Using the Vol Control Tag to Adjust Playback Volume

The Vol control tag can be used to adjust the base line volume of the TTS playback. The value can range from 0 (the quietest) to 65535 (the loudest). The actual pitch hovers above and below the value set by Vol. Make the changes to the text shown in Listing 18.8 and press TextData to hear the results.


Listing 18.8. Testing the Vol control tag.
\Spd=150\ \Vol=30000\
I \Emp\told you never to go running in the street.

\pau=1000\ \Spd=75\ \Vol=65000\
Didn't you \Emp\hear me?

\Vol=15000\ \pau=2000\ \Spd=200\
You must listen to me when I tell you something \Emp\important.
\Spd=150\ \Vol\=65000

The Low-Level TTS Control Tags

There are seven low-level TTS control tags, which are used to handle TTS adjustments not normally seen by TTS users. Most of these control tags are meant to be used by people who are designing and training complex TTS engines and grammars.

Of the event low-level TTS control tags, only one is used frequently-the \Rst\ tag. This tag resets the control values to those that existed at the start of the current session.

The remaining control tags are summarized in Table 18.3.

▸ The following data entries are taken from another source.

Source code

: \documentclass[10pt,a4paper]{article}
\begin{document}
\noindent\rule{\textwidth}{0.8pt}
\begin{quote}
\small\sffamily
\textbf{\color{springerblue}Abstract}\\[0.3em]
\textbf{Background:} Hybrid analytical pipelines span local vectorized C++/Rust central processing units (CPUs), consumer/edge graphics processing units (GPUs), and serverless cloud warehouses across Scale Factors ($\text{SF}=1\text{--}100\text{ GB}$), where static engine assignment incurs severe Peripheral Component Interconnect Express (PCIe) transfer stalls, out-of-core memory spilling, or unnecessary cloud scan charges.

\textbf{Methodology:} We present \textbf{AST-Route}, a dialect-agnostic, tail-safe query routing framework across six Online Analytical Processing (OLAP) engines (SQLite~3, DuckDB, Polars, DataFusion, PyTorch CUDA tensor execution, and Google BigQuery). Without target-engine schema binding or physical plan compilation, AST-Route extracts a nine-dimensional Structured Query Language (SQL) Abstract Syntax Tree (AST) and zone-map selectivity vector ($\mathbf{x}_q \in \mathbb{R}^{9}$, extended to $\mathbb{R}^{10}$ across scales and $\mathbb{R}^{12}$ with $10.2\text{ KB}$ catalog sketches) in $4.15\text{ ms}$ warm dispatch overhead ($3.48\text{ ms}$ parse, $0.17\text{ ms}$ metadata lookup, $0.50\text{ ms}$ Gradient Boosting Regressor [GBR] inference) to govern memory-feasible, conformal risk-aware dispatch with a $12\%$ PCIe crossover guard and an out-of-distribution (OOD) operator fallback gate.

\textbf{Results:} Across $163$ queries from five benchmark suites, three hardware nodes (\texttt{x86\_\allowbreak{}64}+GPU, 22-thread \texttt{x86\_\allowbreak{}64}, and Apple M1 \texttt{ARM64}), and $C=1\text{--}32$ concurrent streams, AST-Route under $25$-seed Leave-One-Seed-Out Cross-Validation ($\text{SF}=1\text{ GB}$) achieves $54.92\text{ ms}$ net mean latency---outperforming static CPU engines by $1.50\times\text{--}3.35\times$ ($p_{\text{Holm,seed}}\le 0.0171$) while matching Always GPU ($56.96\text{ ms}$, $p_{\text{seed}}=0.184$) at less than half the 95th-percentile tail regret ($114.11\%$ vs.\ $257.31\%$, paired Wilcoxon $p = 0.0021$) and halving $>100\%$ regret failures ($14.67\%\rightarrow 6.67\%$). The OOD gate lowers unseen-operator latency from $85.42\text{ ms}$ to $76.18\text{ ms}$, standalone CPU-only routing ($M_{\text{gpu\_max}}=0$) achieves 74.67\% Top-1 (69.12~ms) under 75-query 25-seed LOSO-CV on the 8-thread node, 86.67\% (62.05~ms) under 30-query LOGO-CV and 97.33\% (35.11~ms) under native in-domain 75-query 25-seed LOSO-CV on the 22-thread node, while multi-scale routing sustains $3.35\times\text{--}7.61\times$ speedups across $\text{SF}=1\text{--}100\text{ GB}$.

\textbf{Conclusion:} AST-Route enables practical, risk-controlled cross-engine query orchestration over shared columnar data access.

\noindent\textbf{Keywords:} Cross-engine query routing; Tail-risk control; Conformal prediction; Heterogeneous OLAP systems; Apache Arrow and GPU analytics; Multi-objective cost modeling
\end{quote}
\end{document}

Table 18.3. The low-level TTS control tags.
Control TagSyntax Description
Com\Com=string\ Use this tag to add comments to the text passed to the TTS engine. These comments will be ignored by the TTS engine.
Eng\Eng;[GUID]:command\ Use this tag to call an engine-specific command. This can be used to call special hardware-specific commands supported by third-party TTS engines.
Mrk\Mrk=number\ Use this tag to fire the BookMark event of the ITTSBufNotifySink. You can use this to signal such things as page turns or slide changes once the place in the text is reached.
Prn\Prn=text=IPA\ Use this tag to embed custom pronunciations of words using the International Phonetic Alphabet. This may not be supported by your engine.
Pro\Pro=number\ Use this tag to turn on and off the TTS prosody rules. Setting the Pro value to 1 turns the rules on; setting it to 0 turns the rules off.
Prt \Prt=string\ Use this tag to tell the engine what part of speech the current word is. Microsoft has defined these general categories:
Abbr (abbreviation)
N (noun)
Adj (adjective)
Ord (ordinal number)
Adv (adverb)
Prep (preposition)
Card (cardinal number)
Pron (pronoun)
Conj (conjunction)
Prop (proper noun)
Cont (contraction)
Punct (punctuation)
Det (determiner)
Quant (quantifier)
Interj (interjection)
V (verb)

Note
With the exception of the \Rst\ tag, none of the other tags produced noticeable results using the TTS engine that ships with Microsoft Voice. For this reason, there are no examples for these control tags.

Now that you know how to modify the way the TTS engine processes input, you are ready to learn how to use grammar rules to control the way SR engines behave.

Grammar Rules

The grammar of the SR engine controls how the SR engine interprets audio input. The grammar defines the objects for which the engine will listen and the rules used to analyze the objects. SR engines require that one or more grammars be loaded and activated before an engine can successfully interpret the audio stream.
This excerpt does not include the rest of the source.